I want to solve this

\(\displaystyle 4cos(x)+2< 0\rightarrow cos(x)< -1/2\)
when x is between \(\displaystyle [0, 2\pi]\)

And cos (x)=-1/2 is 2pi/3 and 4pi/3 so x is between those two like \(\displaystyle 2\pi/3< x< 4\pi/3\)
, right? So why does the book say \(\displaystyle 0\leq x< 2\pi/3and\rightarrow 4\pi/3< x\leq 2\pi\)

I dont understand, is the book wrong, anyone?

 

[stapel]

I want to solve:

\(\displaystyle 4cos(x)+2< 0\rightarrow cos(x)< -1/2\) when x is between \(\displaystyle [0, 2\pi]\)

And cos (x)=-1/2 is 2pi/3 and 4pi/3 so x is between those two like \(\displaystyle 2\pi/3< x< 4\pi/3\)

The two zeroes split the interval into three sub-intervals. How are you concluding that, of the three sub-intervals, you want the one in the middle instead of the two on the ends? What did you see when you looked at the graph?

 

[Ishuda]

I want to solve this

\(\displaystyle 4cos(x)+2< 0\rightarrow cos(x)< -1/2\)
when x is between \(\displaystyle [0, 2\pi]\)
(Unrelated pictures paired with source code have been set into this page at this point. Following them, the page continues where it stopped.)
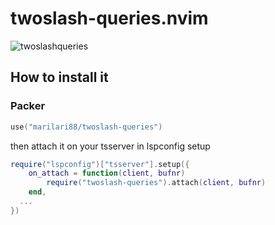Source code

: # twoslash-queries.nvim

![twoslashqueries](https://user-images.githubusercontent.com/32909388/204164892-3c1444d3-8f2d-4c6d-8c1a-b812f1e4c657.gif)

## How to install it
### Packer
```lua
use("marilari88/twoslash-queries")
```

then attach it on your tsserver in lspconfig setup
```lua
require("lspconfig")["tsserver"].setup({
	on_attach = function(client, bufnr)
		require("twoslash-queries").attach(client, bufnr)
	end,
  ...
})

```
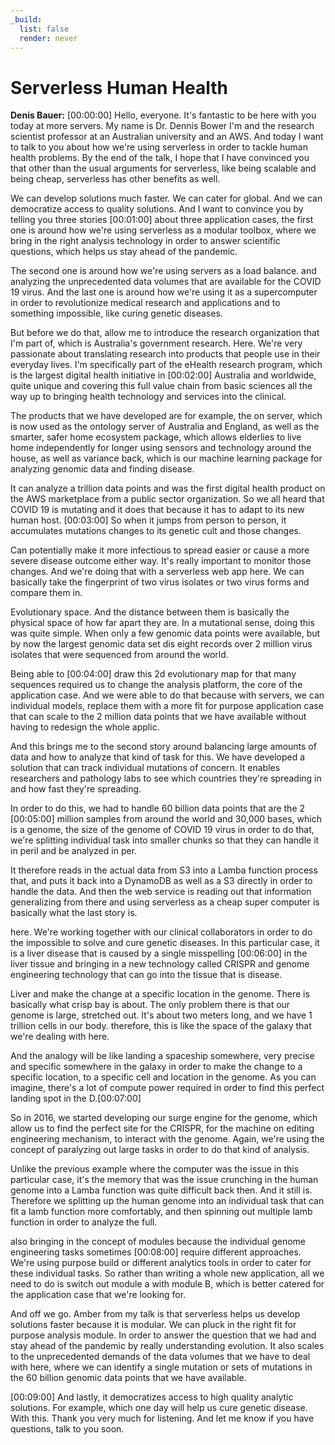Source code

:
 ```yaml
---
_build:
  list: false
  render: never
---
```


# Serverless Human Health

**Denis Bauer:** [00:00:00] Hello, everyone. It's fantastic to be here with you today at more servers. My name is Dr. Dennis Bower I'm and the research scientist professor at an Australian university and an AWS. And today I want to talk to you about how we're using serverless in order to tackle human health problems. By the end of the talk, I hope that I have convinced you that other than the usual arguments for serverless, like being scalable and being cheap, serverless has other benefits as well.

We can develop solutions much faster. We can cater for global. And we can democratize access to quality solutions. And I want to convince you by telling you three stories [00:01:00] about three application cases, the first one is around how we're using serverless as a modular toolbox, where we bring in the right analysis technology in order to answer scientific questions, which helps us stay ahead of the pandemic.

The second one is around how we're using servers as a load balance. and analyzing the unprecedented data volumes that are available for the COVID 19 virus. And the last one is around how we're using it as a supercomputer in order to revolutionize medical research and applications and to something impossible, like curing genetic diseases.

But before we do that, allow me to introduce the research organization that I'm part of, which is Australia's government research. Here. We're very passionate about translating research into products that people use in their everyday lives. I'm specifically part of the eHealth research program, which is the largest digital health initiative in [00:02:00] Australia and worldwide, quite unique and covering this full value chain from basic sciences all the way up to bringing health technology and services into the clinical.

The products that we have developed are for example, the on server, which is now used as the ontology server of Australia and England, as well as the smarter, safer home ecosystem package, which allows elderlies to live home independently for longer using sensors and technology around the house, as well as variance back, which is our machine learning package for analyzing genomic data and finding disease.

It can analyze a trillion data points and was the first digital health product on the AWS marketplace from a public sector organization. So we all heard that COVID 19 is mutating and it does that because it has to adapt to its new human host. [00:03:00] So when it jumps from person to person, it accumulates mutations changes to its genetic cult and those changes.

Can potentially make it more infectious to spread easier or cause a more severe disease outcome either way. It's really important to monitor those changes. And we're doing that with a serverless web app here. We can basically take the fingerprint of two virus isolates or two virus forms and compare them in.

Evolutionary space. And the distance between them is basically the physical space of how far apart they are. In a mutational sense, doing this was quite simple. When only a few genomic data points were available, but by now the largest genomic data set dis eight records over 2 million virus isolates that were sequenced from around the world.

Being able to [00:04:00] draw this 2d evolutionary map for that many sequences required us to change the analysis platform, the core of the application case. And we were able to do that because with servers, we can individual models, replace them with a more fit for purpose application case that can scale to the 2 million data points that we have available without having to redesign the whole applic.

And this brings me to the second story around balancing large amounts of data and how to analyze that kind of task for this. We have developed a solution that can track individual mutations of concern. It enables researchers and pathology labs to see which countries they're spreading in and how fast they're spreading.

In order to do this, we had to handle 60 billion data points that are the 2 [00:05:00] million samples from around the world and 30,000 bases, which is a genome, the size of the genome of COVID 19 virus in order to do that, we're splitting individual task into smaller chunks so that they can handle it in peril and be analyzed in per.

It therefore reads in the actual data from S3 into a Lamba function process that, and puts it back into a DynamoDB as well as a S3 directly in order to handle the data. And then the web service is reading out that information generalizing from there and using serverless as a cheap super computer is basically what the last story is.

here. We're working together with our clinical collaborators in order to do the impossible to solve and cure genetic diseases. In this particular case, it is a liver disease that is caused by a single misspelling [00:06:00] in the liver tissue and bringing in a new technology called CRISPR and genome engineering technology that can go into the tissue that is disease.

Liver and make the change at a specific location in the genome. There is basically what crisp bay is about. The only problem there is that our genome is large, stretched out. It's about two meters long, and we have 1 trillion cells in our body. therefore, this is like the space of the galaxy that we're dealing with here.

And the analogy will be like landing a spaceship somewhere, very precise and specific somewhere in the galaxy in order to make the change to a specific location, to a specific cell and location in the genome. As you can imagine, there's a lot of compute power required in order to find this perfect landing spot in the D.[00:07:00]

So in 2016, we started developing our surge engine for the genome, which allow us to find the perfect site for the CRISPR, for the machine on editing engineering mechanism, to interact with the genome. Again, we're using the concept of paralyzing out large tasks in order to do that kind of analysis.

Unlike the previous example where the computer was the issue in this particular case, it's the memory that was the issue crunching in the human genome into a Lamba function was quite difficult back then. And it still is. Therefore we splitting up the human genome into an individual task that can fit a lamb function more comfortably, and then spinning out multiple lamb function in order to analyze the full.

also bringing in the concept of modules because the individual genome engineering tasks sometimes [00:08:00] require different approaches. We're using purpose build or different analytics tools in order to cater for these individual tasks. So rather than writing a whole new application, all we need to do is switch out module a with module B, which is better catered for the application case that we're looking for.

And off we go. Amber from my talk is that serverless helps us develop solutions faster because it is modular. We can pluck in the right fit for purpose analysis module. In order to answer the question that we had and stay ahead of the pandemic by really understanding evolution. It also scales to the unprecedented demands of the data volumes that we have to deal with here, where we can identify a single mutation or sets of mutations in the 60 billion genomic data points that we have available.

[00:09:00] And lastly, it democratizes access to high quality analytic solutions. For example, which one day will help us cure genetic disease. With this. Thank you very much for listening. And let me know if you have questions, talk to you soon.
And cos (x)=-1/2 is 2pi/3 and 4pi/3 so x is between those two like \(\displaystyle 2\pi/3< x< 4\pi/3\)
, right? So why does the book say \(\displaystyle 0\leq x< 2\pi/3and\rightarrow 4\pi/3< x\leq 2\pi\)

I dont understand, is the book wrong, anyone?
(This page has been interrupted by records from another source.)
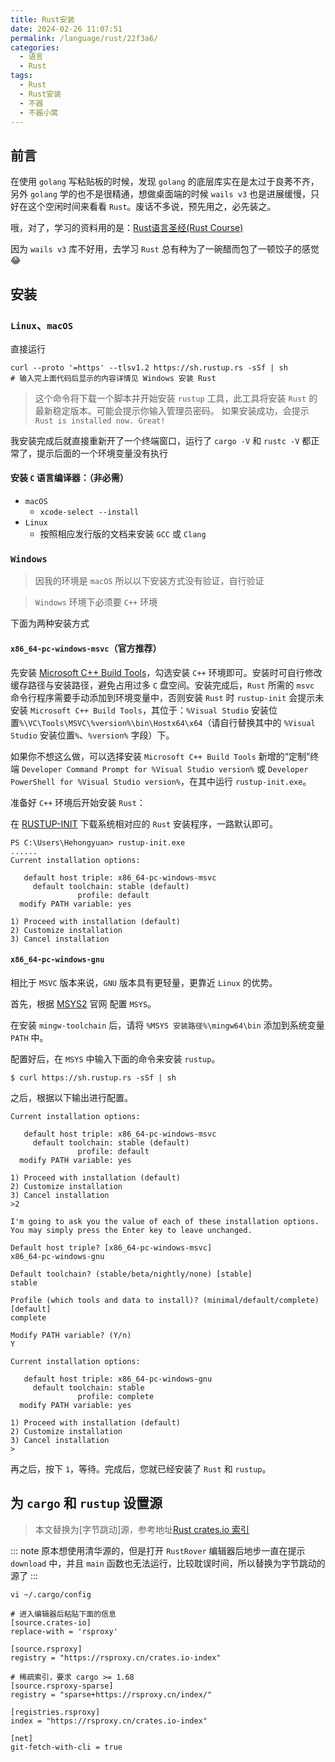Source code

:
 ```yaml
---
title: Rust安装
date: 2024-02-26 11:07:51
permalink: /language/rust/22f3a6/
categories:
  - 语言
  - Rust
tags:
  - Rust
  - Rust安装
  - 不器
  - 不器小窝
---
```


## 前言

在使用 `golang` 写粘贴板的时候，发现 `golang` 的底层库实在是太过于良莠不齐，另外 `golang` 学的也不是很精通，想做桌面端的时候 `wails v3` 也是进展缓慢，只好在这个空闲时间来看看 `Rust`。废话不多说，预先用之，必先装之。

哦，对了，学习的资料用的是：[Rust语言圣经(Rust Course)](https://course.rs/about-book.html)

因为 `wails v3` 库不好用，去学习 `Rust` 总有种为了一碗醋而包了一顿饺子的感觉 😂

<!-- more -->

<InArticleAdsense
    data-ad-client="ca-pub-1725717718088510"
    data-ad-slot="4281148213">
</InArticleAdsense>

## 安装

### `Linux`、`macOS`

直接运行

``` shell
curl --proto '=https' --tlsv1.2 https://sh.rustup.rs -sSf | sh
# 输入完上面代码后显示的内容详情见 Windows 安装 Rust
```

> 这个命令将下载一个脚本并开始安装 `rustup` 工具，此工具将安装 `Rust` 的最新稳定版本。可能会提示你输入管理员密码。
> 如果安装成功，会提示 `Rust is installed now. Great!`

我安装完成后就直接重新开了一个终端窗口，运行了 `cargo -V` 和 `rustc -V` 都正常了，提示后面的一个环境变量没有执行

#### 安装 `C` 语言编译器：（非必需）

- `macOS`
  - `xcode-select --install`
- `Linux`
  - 按照相应发行版的文档来安装 `GCC` 或 `Clang`

### `Windows`

> 因我的环境是 `macOS` 所以以下安装方式没有验证，自行验证

> `Windows` 环境下必须要 `C++` 环境

下面为两种安装方式

#### `x86_64-pc-windows-msvc`（官方推荐）

先安装 [Microsoft C++ Build Tools](https://visualstudio.microsoft.com/zh-hans/visual-cpp-build-tools/)，勾选安装 `C++` 环境即可。安装时可自行修改缓存路径与安装路径，避免占用过多 `C` 盘空间。安装完成后，`Rust` 所需的 `msvc` 命令行程序需要手动添加到环境变量中，否则安装 `Rust` 时 `rustup-init` 会提示未安装 `Microsoft C++ Build Tools`，其位于：`%Visual Studio` 安装位置`%\VC\Tools\MSVC\%version%\bin\Hostx64\x64`（请自行替换其中的 `%Visual Studio` 安装位置`%`、`%version%` 字段）下。

如果你不想这么做，可以选择安装 `Microsoft C++ Build Tools` 新增的“定制”终端 `Developer Command Prompt for %Visual Studio version%` 或 `Developer PowerShell for %Visual Studio version%`，在其中运行 `rustup-init.exe`。

准备好 `C++` 环境后开始安装 `Rust`：

在 [RUSTUP-INIT](https://www.rust-lang.org/learn/get-started) 下载系统相对应的 `Rust` 安装程序，一路默认即可。

``` shell
PS C:\Users\Hehongyuan> rustup-init.exe
......
Current installation options:

   default host triple: x86_64-pc-windows-msvc
     default toolchain: stable (default)
               profile: default
  modify PATH variable: yes

1) Proceed with installation (default)
2) Customize installation
3) Cancel installation
```

#### `x86_64-pc-windows-gnu`

相比于 `MSVC` 版本来说，`GNU` 版本具有更轻量，更靠近 `Linux` 的优势。

首先，根据 [MSYS2](https://www.msys2.org/) 官网 配置 `MSYS`。

在安装 `mingw-toolchain` 后，请将 `%MSYS 安装路径%\mingw64\bin` 添加到系统变量 `PATH` 中。

配置好后，在 `MSYS` 中输入下面的命令来安装 `rustup`。

``` shell
$ curl https://sh.rustup.rs -sSf | sh
```

之后，根据以下输出进行配置。

``` shell
Current installation options:

   default host triple: x86_64-pc-windows-msvc
     default toolchain: stable (default)
               profile: default
  modify PATH variable: yes

1) Proceed with installation (default)
2) Customize installation
3) Cancel installation
>2

I'm going to ask you the value of each of these installation options.
You may simply press the Enter key to leave unchanged.

Default host triple? [x86_64-pc-windows-msvc]
x86_64-pc-windows-gnu

Default toolchain? (stable/beta/nightly/none) [stable]
stable

Profile (which tools and data to install)? (minimal/default/complete) [default]
complete

Modify PATH variable? (Y/n)
Y

Current installation options:

   default host triple: x86_64-pc-windows-gnu
     default toolchain: stable
               profile: complete
  modify PATH variable: yes

1) Proceed with installation (default)
2) Customize installation
3) Cancel installation
>
```

再之后，按下 `1`，等待。完成后，您就已经安装了 `Rust` 和 `rustup`。

## 为 `cargo` 和 `rustup` 设置源

> 本文替换为[字节跳动]源，参考地址[Rust crates.io 索引](https://course.rs/first-try/slowly-downloading.html#字节跳动)

::: note
原本想使用清华源的，但是打开 `RustRover` 编辑器后地步一直在提示 `download` 中，并且 `main` 函数也无法运行，比较耽误时间，所以替换为字节跳动的源了
:::

``` shell
vi ~/.cargo/config

# 进入编辑器后粘贴下面的信息
[source.crates-io]
replace-with = 'rsproxy'

[source.rsproxy]
registry = "https://rsproxy.cn/crates.io-index"

# 稀疏索引，要求 cargo >= 1.68
[source.rsproxy-sparse]
registry = "sparse+https://rsproxy.cn/index/"

[registries.rsproxy]
index = "https://rsproxy.cn/crates.io-index"

[net]
git-fetch-with-cli = true
```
Looks like someone got the inequality sign reversed

 

[Dale10101]

I think I see your point.

I want to solve this

\(\displaystyle 4cos(x)+2< 0\rightarrow cos(x)< -1/2\)
when x is between \(\displaystyle [0, 2\pi]\)

And cos (x)=-1/2 is 2pi/3 and 4pi/3 so x is between those two like \(\displaystyle 2\pi/3< x< 4\pi/3\)
, right? So why does the book say \(\displaystyle 0\leq x< 2\pi/3and\rightarrow 4\pi/3< x\leq 2\pi\)

I dont understand, is the book wrong, anyone?

You say "x is between those two like \(\displaystyle 2\pi/3< x< 4\pi/3\)".

I see your point, x = pi is between (2/3)pi and (4/3) pi, the cosine of pi is -1, -1 is less then -1/2 on the number line.

If x = pi, 4Cos(pi) + 2 = 4(-1) +2 = -2 < -1/2, check.

I think the question being raised with regard to the book answer is whether or not you have transcribed the problem to be solved correctly?